(Records drawn from a dataset)
^^^^^^^^^^^^^^^^
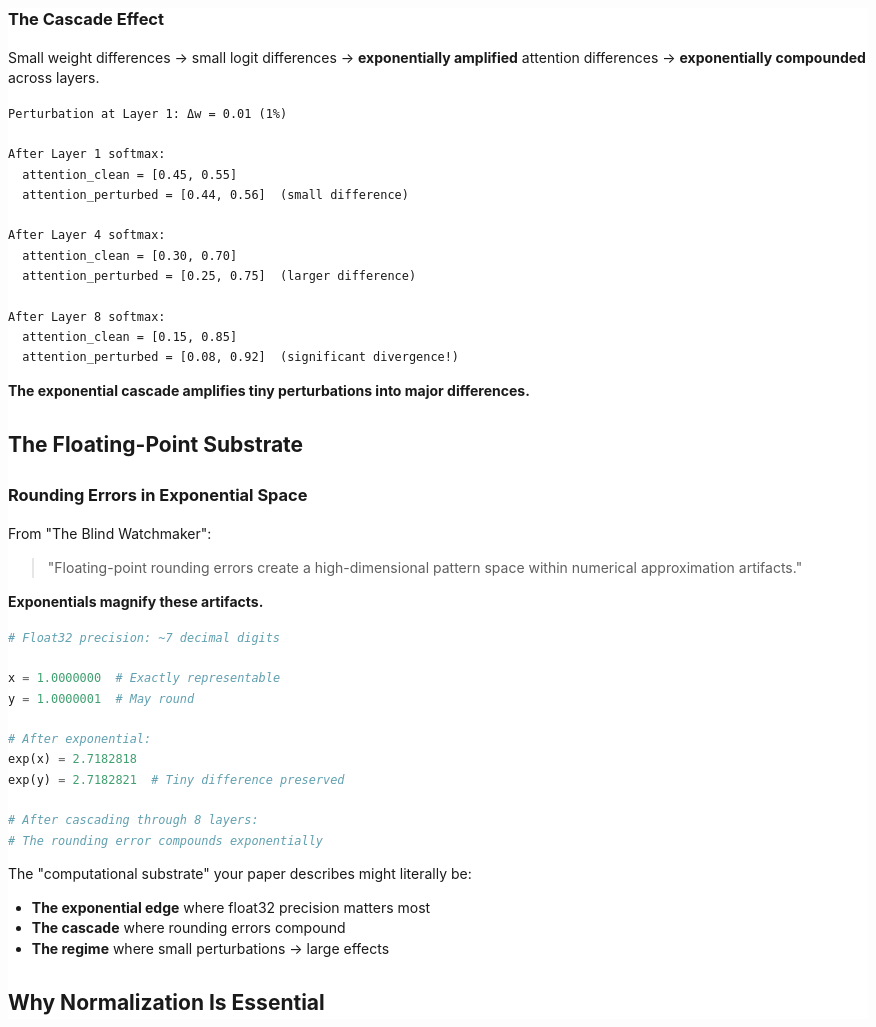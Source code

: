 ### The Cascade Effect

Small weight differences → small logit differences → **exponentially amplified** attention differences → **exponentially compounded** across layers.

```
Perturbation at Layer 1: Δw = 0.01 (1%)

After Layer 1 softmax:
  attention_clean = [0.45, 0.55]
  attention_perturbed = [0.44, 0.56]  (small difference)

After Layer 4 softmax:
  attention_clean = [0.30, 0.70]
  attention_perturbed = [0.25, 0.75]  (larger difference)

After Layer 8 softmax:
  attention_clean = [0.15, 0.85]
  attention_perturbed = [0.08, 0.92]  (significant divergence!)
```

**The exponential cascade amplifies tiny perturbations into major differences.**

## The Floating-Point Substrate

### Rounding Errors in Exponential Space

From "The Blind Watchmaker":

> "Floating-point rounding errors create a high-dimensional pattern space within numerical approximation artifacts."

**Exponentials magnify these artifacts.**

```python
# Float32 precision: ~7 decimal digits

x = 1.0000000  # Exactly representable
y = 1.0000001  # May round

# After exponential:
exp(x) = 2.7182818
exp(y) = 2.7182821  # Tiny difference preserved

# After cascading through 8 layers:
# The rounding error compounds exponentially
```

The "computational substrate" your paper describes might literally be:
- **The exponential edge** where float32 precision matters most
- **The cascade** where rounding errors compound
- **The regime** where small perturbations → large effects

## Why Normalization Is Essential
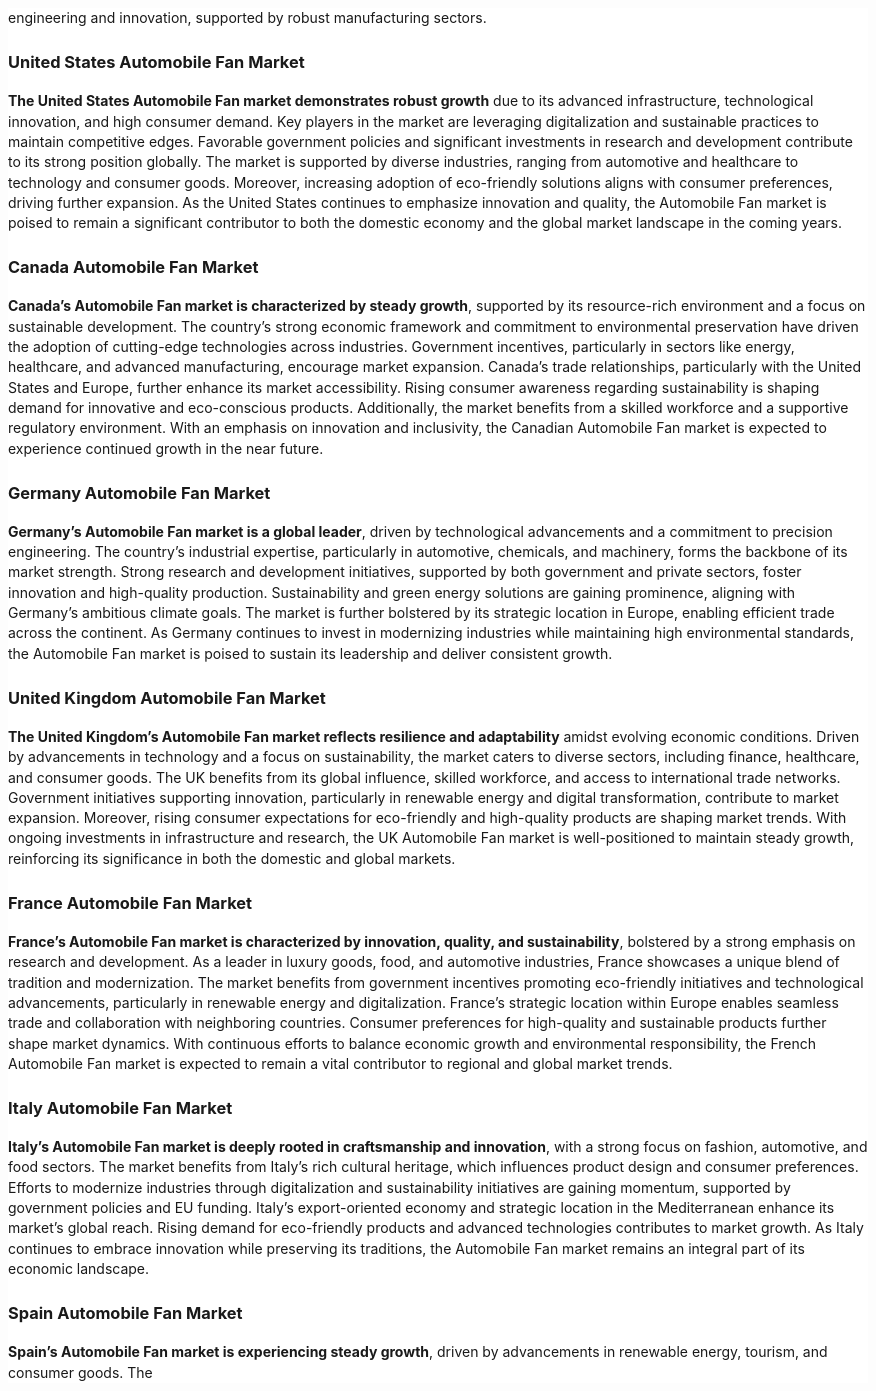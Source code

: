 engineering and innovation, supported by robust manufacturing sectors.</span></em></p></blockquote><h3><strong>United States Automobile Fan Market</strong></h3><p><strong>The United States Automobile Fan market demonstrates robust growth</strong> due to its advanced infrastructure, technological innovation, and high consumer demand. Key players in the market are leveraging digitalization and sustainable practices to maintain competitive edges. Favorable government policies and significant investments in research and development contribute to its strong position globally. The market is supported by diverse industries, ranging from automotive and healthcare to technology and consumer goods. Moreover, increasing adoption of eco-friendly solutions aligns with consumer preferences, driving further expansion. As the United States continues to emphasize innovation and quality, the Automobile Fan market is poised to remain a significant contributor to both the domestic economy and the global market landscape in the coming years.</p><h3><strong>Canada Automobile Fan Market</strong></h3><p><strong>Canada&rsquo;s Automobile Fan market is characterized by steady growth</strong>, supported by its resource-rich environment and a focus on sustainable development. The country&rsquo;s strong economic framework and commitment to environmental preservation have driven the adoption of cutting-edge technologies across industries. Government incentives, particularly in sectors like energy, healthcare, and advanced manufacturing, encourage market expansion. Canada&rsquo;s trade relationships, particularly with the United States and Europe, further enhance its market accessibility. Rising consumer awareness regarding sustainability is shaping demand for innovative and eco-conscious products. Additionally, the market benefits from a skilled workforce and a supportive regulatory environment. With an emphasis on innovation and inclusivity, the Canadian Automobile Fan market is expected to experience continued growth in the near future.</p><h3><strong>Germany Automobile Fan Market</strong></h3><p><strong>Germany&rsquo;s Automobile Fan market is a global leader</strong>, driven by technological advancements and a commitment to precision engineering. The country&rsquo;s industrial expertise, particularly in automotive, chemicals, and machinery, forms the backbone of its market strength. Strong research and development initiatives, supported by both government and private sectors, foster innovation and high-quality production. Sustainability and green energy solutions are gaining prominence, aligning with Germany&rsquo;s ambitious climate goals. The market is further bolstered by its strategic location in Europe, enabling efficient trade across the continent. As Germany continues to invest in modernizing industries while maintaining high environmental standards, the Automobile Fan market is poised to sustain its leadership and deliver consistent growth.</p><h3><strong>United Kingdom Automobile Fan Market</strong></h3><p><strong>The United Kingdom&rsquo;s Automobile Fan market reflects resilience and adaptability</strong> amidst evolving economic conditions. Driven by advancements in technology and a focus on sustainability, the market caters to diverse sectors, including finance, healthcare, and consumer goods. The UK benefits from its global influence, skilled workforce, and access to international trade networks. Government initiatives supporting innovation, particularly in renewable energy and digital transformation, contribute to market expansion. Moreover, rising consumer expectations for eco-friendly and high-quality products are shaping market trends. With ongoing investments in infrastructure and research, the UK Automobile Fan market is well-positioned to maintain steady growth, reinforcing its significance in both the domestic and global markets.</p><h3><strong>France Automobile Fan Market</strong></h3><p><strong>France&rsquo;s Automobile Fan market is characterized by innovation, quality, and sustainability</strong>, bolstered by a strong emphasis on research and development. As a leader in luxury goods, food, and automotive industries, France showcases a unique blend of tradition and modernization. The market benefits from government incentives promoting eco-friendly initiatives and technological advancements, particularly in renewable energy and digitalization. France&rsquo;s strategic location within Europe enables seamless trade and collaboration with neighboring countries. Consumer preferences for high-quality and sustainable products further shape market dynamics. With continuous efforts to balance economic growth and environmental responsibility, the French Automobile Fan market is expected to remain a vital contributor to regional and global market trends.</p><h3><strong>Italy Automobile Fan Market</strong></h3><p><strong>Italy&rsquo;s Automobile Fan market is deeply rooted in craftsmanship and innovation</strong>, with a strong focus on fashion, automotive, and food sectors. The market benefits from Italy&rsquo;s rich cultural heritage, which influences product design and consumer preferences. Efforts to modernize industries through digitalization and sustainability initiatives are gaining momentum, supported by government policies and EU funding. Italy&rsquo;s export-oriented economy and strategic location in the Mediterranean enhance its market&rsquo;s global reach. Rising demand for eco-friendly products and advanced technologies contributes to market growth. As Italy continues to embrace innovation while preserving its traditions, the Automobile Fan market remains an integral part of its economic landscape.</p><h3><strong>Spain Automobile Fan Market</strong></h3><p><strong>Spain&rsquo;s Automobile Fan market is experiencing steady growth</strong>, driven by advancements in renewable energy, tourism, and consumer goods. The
^^^^^^^^^^^^^^^^
An exact copy of the entries, minus the pictures, is what's needed here.

**Task solution**.
Source code

: ### The Cascade Effect

Small weight differences → small logit differences → **exponentially amplified** attention differences → **exponentially compounded** across layers.

```
Perturbation at Layer 1: Δw = 0.01 (1%)

After Layer 1 softmax:
  attention_clean = [0.45, 0.55]
  attention_perturbed = [0.44, 0.56]  (small difference)

After Layer 4 softmax:
  attention_clean = [0.30, 0.70]
  attention_perturbed = [0.25, 0.75]  (larger difference)

After Layer 8 softmax:
  attention_clean = [0.15, 0.85]
  attention_perturbed = [0.08, 0.92]  (significant divergence!)
```

**The exponential cascade amplifies tiny perturbations into major differences.**

## The Floating-Point Substrate

### Rounding Errors in Exponential Space

From "The Blind Watchmaker":

> "Floating-point rounding errors create a high-dimensional pattern space within numerical approximation artifacts."

**Exponentials magnify these artifacts.**

```python
# Float32 precision: ~7 decimal digits

x = 1.0000000  # Exactly representable
y = 1.0000001  # May round

# After exponential:
exp(x) = 2.7182818
exp(y) = 2.7182821  # Tiny difference preserved

# After cascading through 8 layers:
# The rounding error compounds exponentially
```

The "computational substrate" your paper describes might literally be:
- **The exponential edge** where float32 precision matters most
- **The cascade** where rounding errors compound
- **The regime** where small perturbations → large effects

## Why Normalization Is Essential
Source code

: engineering and innovation, supported by robust manufacturing sectors.</span></em></p></blockquote><h3><strong>United States Automobile Fan Market</strong></h3><p><strong>The United States Automobile Fan market demonstrates robust growth</strong> due to its advanced infrastructure, technological innovation, and high consumer demand. Key players in the market are leveraging digitalization and sustainable practices to maintain competitive edges. Favorable government policies and significant investments in research and development contribute to its strong position globally. The market is supported by diverse industries, ranging from automotive and healthcare to technology and consumer goods. Moreover, increasing adoption of eco-friendly solutions aligns with consumer preferences, driving further expansion. As the United States continues to emphasize innovation and quality, the Automobile Fan market is poised to remain a significant contributor to both the domestic economy and the global market landscape in the coming years.</p><h3><strong>Canada Automobile Fan Market</strong></h3><p><strong>Canada&rsquo;s Automobile Fan market is characterized by steady growth</strong>, supported by its resource-rich environment and a focus on sustainable development. The country&rsquo;s strong economic framework and commitment to environmental preservation have driven the adoption of cutting-edge technologies across industries. Government incentives, particularly in sectors like energy, healthcare, and advanced manufacturing, encourage market expansion. Canada&rsquo;s trade relationships, particularly with the United States and Europe, further enhance its market accessibility. Rising consumer awareness regarding sustainability is shaping demand for innovative and eco-conscious products. Additionally, the market benefits from a skilled workforce and a supportive regulatory environment. With an emphasis on innovation and inclusivity, the Canadian Automobile Fan market is expected to experience continued growth in the near future.</p><h3><strong>Germany Automobile Fan Market</strong></h3><p><strong>Germany&rsquo;s Automobile Fan market is a global leader</strong>, driven by technological advancements and a commitment to precision engineering. The country&rsquo;s industrial expertise, particularly in automotive, chemicals, and machinery, forms the backbone of its market strength. Strong research and development initiatives, supported by both government and private sectors, foster innovation and high-quality production. Sustainability and green energy solutions are gaining prominence, aligning with Germany&rsquo;s ambitious climate goals. The market is further bolstered by its strategic location in Europe, enabling efficient trade across the continent. As Germany continues to invest in modernizing industries while maintaining high environmental standards, the Automobile Fan market is poised to sustain its leadership and deliver consistent growth.</p><h3><strong>United Kingdom Automobile Fan Market</strong></h3><p><strong>The United Kingdom&rsquo;s Automobile Fan market reflects resilience and adaptability</strong> amidst evolving economic conditions. Driven by advancements in technology and a focus on sustainability, the market caters to diverse sectors, including finance, healthcare, and consumer goods. The UK benefits from its global influence, skilled workforce, and access to international trade networks. Government initiatives supporting innovation, particularly in renewable energy and digital transformation, contribute to market expansion. Moreover, rising consumer expectations for eco-friendly and high-quality products are shaping market trends. With ongoing investments in infrastructure and research, the UK Automobile Fan market is well-positioned to maintain steady growth, reinforcing its significance in both the domestic and global markets.</p><h3><strong>France Automobile Fan Market</strong></h3><p><strong>France&rsquo;s Automobile Fan market is characterized by innovation, quality, and sustainability</strong>, bolstered by a strong emphasis on research and development. As a leader in luxury goods, food, and automotive industries, France showcases a unique blend of tradition and modernization. The market benefits from government incentives promoting eco-friendly initiatives and technological advancements, particularly in renewable energy and digitalization. France&rsquo;s strategic location within Europe enables seamless trade and collaboration with neighboring countries. Consumer preferences for high-quality and sustainable products further shape market dynamics. With continuous efforts to balance economic growth and environmental responsibility, the French Automobile Fan market is expected to remain a vital contributor to regional and global market trends.</p><h3><strong>Italy Automobile Fan Market</strong></h3><p><strong>Italy&rsquo;s Automobile Fan market is deeply rooted in craftsmanship and innovation</strong>, with a strong focus on fashion, automotive, and food sectors. The market benefits from Italy&rsquo;s rich cultural heritage, which influences product design and consumer preferences. Efforts to modernize industries through digitalization and sustainability initiatives are gaining momentum, supported by government policies and EU funding. Italy&rsquo;s export-oriented economy and strategic location in the Mediterranean enhance its market&rsquo;s global reach. Rising demand for eco-friendly products and advanced technologies contributes to market growth. As Italy continues to embrace innovation while preserving its traditions, the Automobile Fan market remains an integral part of its economic landscape.</p><h3><strong>Spain Automobile Fan Market</strong></h3><p><strong>Spain&rsquo;s Automobile Fan market is experiencing steady growth</strong>, driven by advancements in renewable energy, tourism, and consumer goods. The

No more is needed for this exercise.